**The task**.
Give back exactly the stretch of data below from the line holding "The following attributes" through the line holding "not be inlined", both ends included, and leave the remaining lines out.

Source texts of formatted documents

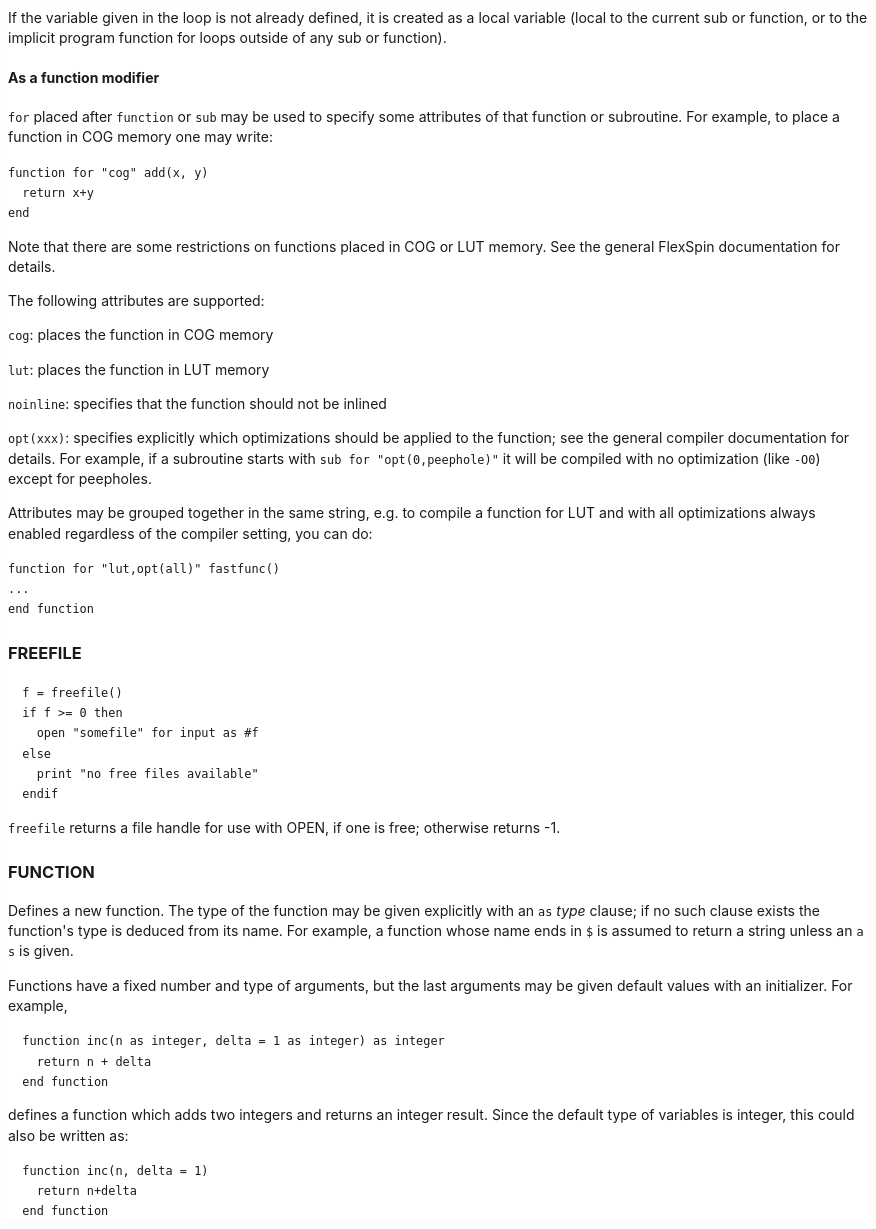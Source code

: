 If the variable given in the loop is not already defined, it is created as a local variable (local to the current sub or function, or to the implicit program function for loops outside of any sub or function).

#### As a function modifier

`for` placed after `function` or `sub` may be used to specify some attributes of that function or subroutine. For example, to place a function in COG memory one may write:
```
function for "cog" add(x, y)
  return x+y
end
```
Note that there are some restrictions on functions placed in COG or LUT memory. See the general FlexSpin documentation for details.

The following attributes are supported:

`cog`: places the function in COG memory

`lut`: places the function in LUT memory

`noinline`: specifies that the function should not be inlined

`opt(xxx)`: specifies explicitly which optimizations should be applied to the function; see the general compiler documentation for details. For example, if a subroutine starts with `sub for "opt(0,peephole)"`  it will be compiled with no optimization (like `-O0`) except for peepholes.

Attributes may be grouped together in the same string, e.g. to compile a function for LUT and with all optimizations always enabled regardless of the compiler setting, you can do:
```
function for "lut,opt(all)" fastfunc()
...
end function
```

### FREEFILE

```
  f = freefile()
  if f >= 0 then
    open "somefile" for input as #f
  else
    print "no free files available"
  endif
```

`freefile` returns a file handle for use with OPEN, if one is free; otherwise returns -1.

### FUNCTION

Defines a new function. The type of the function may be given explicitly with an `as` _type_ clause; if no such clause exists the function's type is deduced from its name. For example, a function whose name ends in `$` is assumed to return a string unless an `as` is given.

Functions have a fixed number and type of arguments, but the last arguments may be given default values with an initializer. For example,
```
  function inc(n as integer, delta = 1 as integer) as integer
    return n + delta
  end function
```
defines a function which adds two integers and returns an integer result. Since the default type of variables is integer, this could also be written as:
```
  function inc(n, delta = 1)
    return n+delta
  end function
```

**Response below**.
The following attributes are supported:

`cog`: places the function in COG memory

`lut`: places the function in LUT memory

`noinline`: specifies that the function should not be inlined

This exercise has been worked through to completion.